Expédition revêtue de
la formule exécutoire
délivrée le 27 Novembre 2025
à Me LAMARQUETTE
Expédition délivrée
à toutes les parties
JUGEMENT
Le Jeudi 27 Novembre 2025, le Tribunal judiciaire de TOULOUSE,
Sous la présidence de Jean-Paul THEBAULT, Vice Président au Tribunal judiciaire de TOULOUSE, statuant en matière civile, assisté de Fanny ACHIGAR Greffière, lors des débats et chargée des opérations de mise à disposition.
Après débats à l’audience du 02 Juillet 2025, a rendu la décision suivante, mise à disposition le 26 septembre 2025, prorogé au 22 octobre 2025 et au 27 novembre 2025 conformément à l’article 450 et suivants du Code de Procédure Civile, les parties ayant été avisées préalablement ;
ENTRE :
DEMANDEURS
M. [X] [I] [S], demeurant [Adresse 10]
Mme [H] [F] [W] épouse [S], demeurant [Adresse 9]
représentés par Maître Gilles LAMARQUETTE, avocat au barreau de GERS
ET
DÉFENDERESSES
Société BRITISH AIRWAYS PLC, dont le siège social est sis [Adresse 3]
représentée par Maître Aurélia CADAIN, avocate au barreau de PARIS, substituée par Maître Vincent BARAY, avocat au barreau de TOULOUSE
Société MSC CRUISES SA, dont le siège social est situé [Adresse 4] à [Localité 7] (SUISSE), prise en son établissement secondaire en France sis [Adresse 8]
représentée par Maître Camille DANG, avocate au barreau de PARIS, substituée par Maître Laura VIALLARD de l’AARPI LEXVIA, avocate au barreau de TOULOUSE
EXPOSE DU LITIGE
Sur le site internet « croisieres.fr », Monsieur [X] [S] et Madame [H] [W] Epouse [S] ont réservé une croisière de 10 jours et 9 nuits organisée par MSC Croisières de [Localité 6] (Qatar) à DOHA du 20 au 29 décembre 2022 moyennant le prix de 3.100,00 €.
Le 20/10/2022, moyennant le prix de 1.542,36 €, ils ont réservé sur le site internet « eDreams» un voyage en avion aller/retour [Localité 14] (France) / DOHA (Qatar) via [Localité 12].

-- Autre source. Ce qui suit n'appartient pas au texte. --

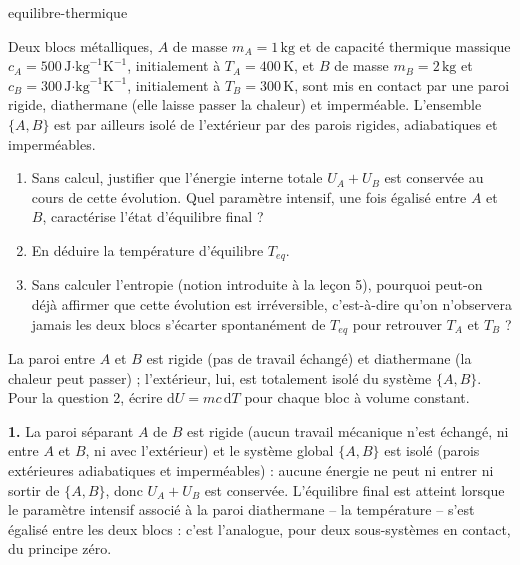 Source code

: 
\begin{exo}{equilibre-thermique}

Deux blocs métalliques, $A$ de masse $m_A = 1\,\text{kg}$ et de capacité thermique massique $c_A = 500\,\text{J·kg}^{-1}\text{K}^{-1}$, initialement à $T_A = 400\,\text{K}$, et $B$ de masse $m_B = 2\,\text{kg}$ et $c_B = 300\,\text{J·kg}^{-1}\text{K}^{-1}$, initialement à $T_B = 300\,\text{K}$, sont mis en contact par une paroi rigide, diathermane (elle laisse passer la chaleur) et imperméable. L'ensemble $\{A, B\}$ est par ailleurs isolé de l'extérieur par des parois rigides, adiabatiques et imperméables.

\begin{enumerate}
  \item Sans calcul, justifier que l'énergie interne totale $U_A + U_B$ est conservée au cours de cette évolution. Quel paramètre intensif, une fois égalisé entre $A$ et $B$, caractérise l'état d'équilibre final ?
  \item En déduire la température d'équilibre $T_{eq}$.
  \item Sans calculer l'entropie (notion introduite à la leçon 5), pourquoi peut-on déjà affirmer que cette évolution est irréversible, c'est-à-dire qu'on n'observera jamais les deux blocs s'écarter spontanément de $T_{eq}$ pour retrouver $T_A$ et $T_B$ ?
\end{enumerate}

\begin{indication}
La paroi entre $A$ et $B$ est rigide (pas de travail échangé) et diathermane (la chaleur peut passer) ; l'extérieur, lui, est totalement isolé du système $\{A,B\}$. Pour la question 2, écrire $\mathrm{d}U = mc\,\mathrm{d}T$ pour chaque bloc à volume constant.
\end{indication}

\begin{solution}
\textbf{1.} La paroi séparant $A$ de $B$ est rigide (aucun travail mécanique n'est échangé, ni entre $A$ et $B$, ni avec l'extérieur) et le système global $\{A,B\}$ est isolé (parois extérieures adiabatiques et imperméables) : aucune énergie ne peut ni entrer ni sortir de $\{A,B\}$, donc $U_A + U_B$ est conservée. L'équilibre final est atteint lorsque le paramètre intensif associé à la paroi diathermane -- la température -- s'est égalisé entre les deux blocs : c'est l'analogue, pour deux sous-systèmes en contact, du principe zéro.


\end{solution}
\end{exo}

A l’aller, les époux [S] devaient embarquer sur le vol BA379 [Localité 14]/[Localité 11], départ le 19/12/2022 à 17H00, opéré par BRITISH AIRWAYS, puis sur un vol BRITISH AIRWAYS [Localité 11] / [Localité 6].
Leur embarquement sur le vol BA379 du 19/12/2022 leur a été refusé au motif qu’ils n’avaient pas les documents de voyage adéquats et ils n’ont pu rejoindre ni [Localité 11], ni [Localité 6] et ils n’ont pu embarquer sur le bateau de croisière.

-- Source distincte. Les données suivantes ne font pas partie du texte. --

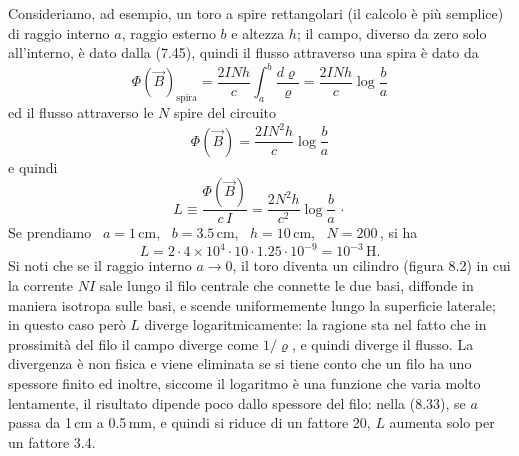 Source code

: Consideriamo, ad esempio, un toro a spire rettangolari (il calcolo \`e pi\`u
semplice) di raggio interno $a$, raggio esterno $b$ e altezza $h$; il campo,
diverso da zero solo all'interno, \`e dato dalla (7.45), quindi il flusso
attraverso una spira \`e dato da
\begin{equation}
  \Phi(\vec B)_\mathrm{spira}=\frac{2INh}{c}\int_a^b\frac{d\varrho}{\varrho}
  =\frac{2INh}{c}\log\frac{b}{a}
  \tag{8.30}
\end{equation}
ed il flusso attraverso le $N$ spire del circuito
\begin{equation}
  \Phi(\vec B)=\frac{2IN^2h}{c}\log\frac{b}{a}
  \tag{8.31}
\end{equation}
e quindi
\begin{equation}
  L\equiv\frac{\Phi(\vec B)}{c\,I}=\frac{2N^2h}{c^2}\log\frac{b}{a}\,\cdot
  \tag{8.32}
\end{equation}
Se prendiamo \ $a=1$\,cm, \ $b=3.5$\,cm, \ $h=10$\,cm, \ $N=200$\,, si ha
\begin{equation}
  L=2\cdot4\times10^4\cdot10\cdot1.25\cdot10^{-9}=10^{-3}\,\mathrm{H}.
  \tag{8.33}
\end{equation}
Si noti che se il raggio interno $a\to0$, il toro diventa un cilindro (figura
8.2) in cui la corrente $NI$ sale lungo il filo centrale che connette le due
basi, diffonde in maniera isotropa sulle basi, e scende uniformemente lungo la
superficie laterale; in questo caso per\`o $L$ diverge logaritmicamente: la
ragione sta nel fatto che in prossimit\`a del filo il campo diverge come
$1/\varrho$, e quindi diverge il flusso.
La divergenza \`e non fisica e viene eliminata se si tiene conto che un filo ha
uno spessore finito ed inoltre, siccome il logaritmo \`e una funzione che varia
molto lentamente, il risultato dipende poco dallo spessore del filo: nella
(8.33), se $a$ passa da 1\,cm a 0.5\,mm, e quindi si riduce di un fattore 20,
$L$ aumenta solo per un fattore 3.4.

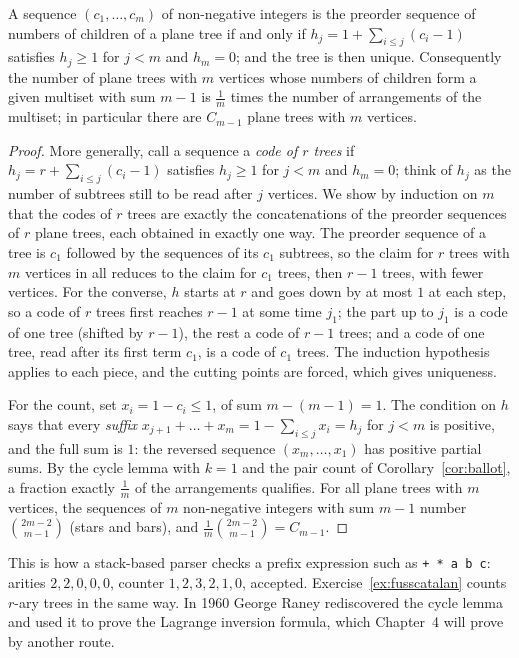 \begin{proposition}\label{prop:lukasiewicz}
A sequence $(c_1,\dots,c_m)$ of non-negative integers is the preorder sequence of numbers of children of a plane tree if and
only if $h_j=1+\sum_{i\le j}(c_i-1)$ satisfies $h_j\ge1$ for $j<m$ and $h_m=0$; and the tree is then unique. Consequently the number of plane
trees with $m$ vertices whose numbers of children form a given multiset with sum $m-1$ is $\frac1m$ times the number of
arrangements of the multiset; in particular there are $C_{m-1}$ plane trees with $m$ vertices.
\end{proposition}
\begin{proof}
More generally, call a sequence a \emph{code of $r$ trees} if $h_j=r+\sum_{i\le j}(c_i-1)$ satisfies $h_j\ge1$ for $j<m$ and $h_m=0$; think of $h_j$ as the
number of subtrees still to be read after $j$ vertices. We show by induction on $m$ that the codes of $r$ trees are exactly the
concatenations of the preorder sequences of $r$ plane trees, each obtained in exactly one way. The preorder sequence of a tree
is $c_1$ followed by the sequences of its $c_1$ subtrees, so the claim for $r$ trees with $m$ vertices in all reduces to the claim for $c_1$
trees, then $r-1$ trees, with fewer vertices. For the converse, $h$ starts at $r$ and goes down by at most $1$ at each step, so a code of $r$
trees first reaches $r-1$ at some time $j_1$; the part up to $j_1$ is a code of one tree (shifted by $r-1$), the rest a code of $r-1$ trees; and
a code of one tree, read after its first term $c_1$, is a code of $c_1$ trees. The induction hypothesis applies to each piece, and the
cutting points are forced, which gives uniqueness.

For the count, set $x_i=1-c_i\le1$, of sum $m-(m-1)=1$. The condition on $h$ says that every \emph{suffix} $x_{j+1}+\dots+x_m=1-\sum_{i\le j}x_i=h_j$ for
$j<m$ is positive, and the full sum is $1$: the reversed sequence $(x_m,\dots,x_1)$ has positive partial sums. By the cycle lemma with $k=1$
and the pair count of Corollary~\ref{cor:ballot}, a fraction exactly $\frac1m$ of the arrangements qualifies. For all plane trees with $m$
vertices, the sequences of $m$ non-negative integers with sum $m-1$ number $\binom{2m-2}{m-1}$ (stars and bars), and $\frac1m\binom{2m-2}{m-1}=C_{m-1}$.
\end{proof}

This is how a stack-based parser checks a prefix expression such as \texttt{+ * a b c}: arities $2,2,0,0,0$, counter
$1,2,3,2,1,0$, accepted. Exercise~\ref{ex:fusscatalan} counts $r$-ary trees in the same way. In 1960 George Raney rediscovered the
cycle lemma and used it to prove the Lagrange inversion formula, which Chapter~4 will prove by another route.

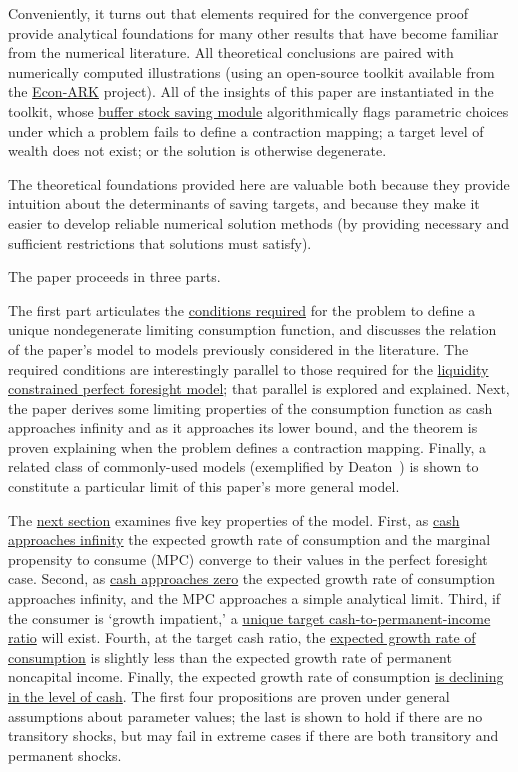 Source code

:\documentclass[BufferStockTheory]{subfiles}
\begin{document}
Conveniently, it turns out that elements required for the convergence proof provide analytical foundations for many other results that have become familiar from the numerical literature.  All theoretical conclusions are paired with numerically computed illustrations (using an open-source toolkit available from the \href{https://github.com/econ-ark/REMARK/blob/master/REMARKs/BufferStockTheory/BufferStockTheory.ipynb}{Econ-ARK} project).  All of the insights of this paper are instantiated in the toolkit, whose \href{https://hark.readthedocs.io/en/stable/reference/ConsumptionSaving/ConsIndShockModel.html}{buffer stock saving module} algorithmically flags parametric choices under which a problem fails to define a contraction mapping; a target level of wealth does not exist; or the solution is otherwise degenerate.

The theoretical foundations provided here are valuable both because they provide intuition about the determinants of saving targets, and because they make it easier to develop reliable numerical solution methods (by providing necessary and sufficient restrictions that solutions must satisfy).

The paper proceeds in three parts.

The first part articulates the \hyperlink{Sufficient-Conditions}{conditions required} for the problem to define a unique nondegenerate limiting consumption function, and discusses the relation of the paper's model to models previously considered in the literature.  The required conditions are interestingly parallel to those required for the \hyperlink{Factors-Defined-And-Compared}{liquidity constrained perfect foresight model}; that parallel is explored and explained.  Next, the paper derives some limiting properties of the consumption function as cash approaches infinity and as it approaches its lower bound, and the theorem is proven explaining when the problem defines a contraction mapping.  Finally, a related class of commonly-used models (exemplified by Deaton~\citeyearpar{deatonLiqConstr}) is shown to constitute a particular limit of this paper's more general model.

The \hyperlink{AnalysisoftheConvergedConsumptionFunction}{next section} examines five key properties of the model. First, as \hyperlink{LimitsAsmtToInfty}{cash approaches infinity} the expected growth rate of consumption and the marginal propensity to consume (MPC) converge to their values in the perfect foresight case. Second, as \hyperlink{LimitsAsmtToZero}{cash approaches zero} the expected growth rate of consumption approaches infinity, and the MPC approaches a simple analytical limit.  Third, if the consumer is `growth impatient,' a \hyperlink{onetarget}{unique target cash-to-permanent-income ratio} will exist.  Fourth, at the target cash ratio, the \hyperlink{cGroLTpGro}{expected growth rate of consumption} is slightly less than the expected growth rate of permanent noncapital income.  Finally, the expected growth rate of consumption \hyperlink{dcgdxneg}{is declining in the level of cash}. The first four propositions are proven under general assumptions about parameter values; the last is shown to hold if there are no transitory shocks, but may fail in extreme cases if there are both transitory and permanent shocks.
\end{document}
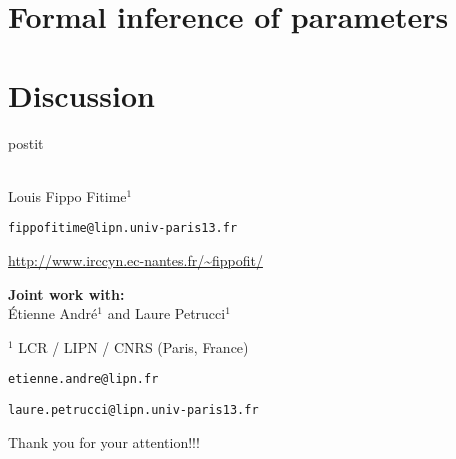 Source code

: \documentclass[fleqn,10pt,c]{beamer}
\begin{document}


\section{Formal inference of parameters}



\section{Discussion}




\begin{frame}[plain,label=title]

\begin{center}
\vspace{1cm}
\begin{beamercolorbox}[sep=0.5em]{postit}
\centering
\Large
\textbf{%
{\normalsize\theconference{}}\\~\\%
\inserttitle
}
\end{beamercolorbox}



\par
\medskip
\normalsize
Louis Fippo Fitime$^1$
\footnotesize

\texttt{fippofitime@lipn.univ-paris13.fr}

\url{http://www.irccyn.ec-nantes.fr/~fippofit/}



\bigskip
\textbf{Joint work with:} \\  \'Etienne Andr\'e$^1$ and Laure Petrucci$^1$


\medskip
\footnotesize
$^1$ LCR / LIPN / CNRS (Paris, France)

\texttt{etienne.andre@lipn.fr}

\texttt{laure.petrucci@lipn.univ-paris13.fr}


\end{center}

Thank you for your attention!!!

\end{frame}
\end{document}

Faisant valoir un refus d’embarquement injustifié, et après vaines réclamations auprès de BRITISH AIRWAYS, et sur le fondement du règlement européen 261/2004 et des articles 1231-1 et 1217 du code civil, les époux [S] ont fait assigner, par acte de commissaire de justice en date du 04/07/2024, devant le tribunal judiciaire de TOULOUSE, la société de droit étranger BRITISH AIRWAYS PLC aux fins d’obtenir la condamnation de BRITISH AIRWAYS aux dépens et à leur payer les sommes de :
— 1.542,36 € au titre du remboursement du prix des billets d’avion,
— 3.100,00 € au titre du remboursement du prix de la croisière dont ils n’ont pu profiter,
— 1.500,00 € à titre de dommages et intérêts pour préjudice moral,
— 2.500,00 € au titre de l’article 700 du code de procédure civile.
Les époux [S] ont fait assigner en intervention forcée, par acte de commissaire de justice en date du 08/01/2025, devant le tribunal judiciaire de TOULOUSE, la société de droit étranger MSC CRUISES SA aux fins d’obtenir la condamnation in solidum de BRITISH AIRWAYS et de MSC CRUISES aux dépens et à leur payer les sommes de :
— 1.542,36 € au titre du remboursement du prix des billets d’avion,
— 3.100,00 € au titre du remboursement du prix de la croisière dont ils n’ont pu profiter,
— 1.500,00 € à titre de dommages et intérêts pour préjudice moral,
— 4.000,00 € au titre de l’article 700 du code de procédure civile.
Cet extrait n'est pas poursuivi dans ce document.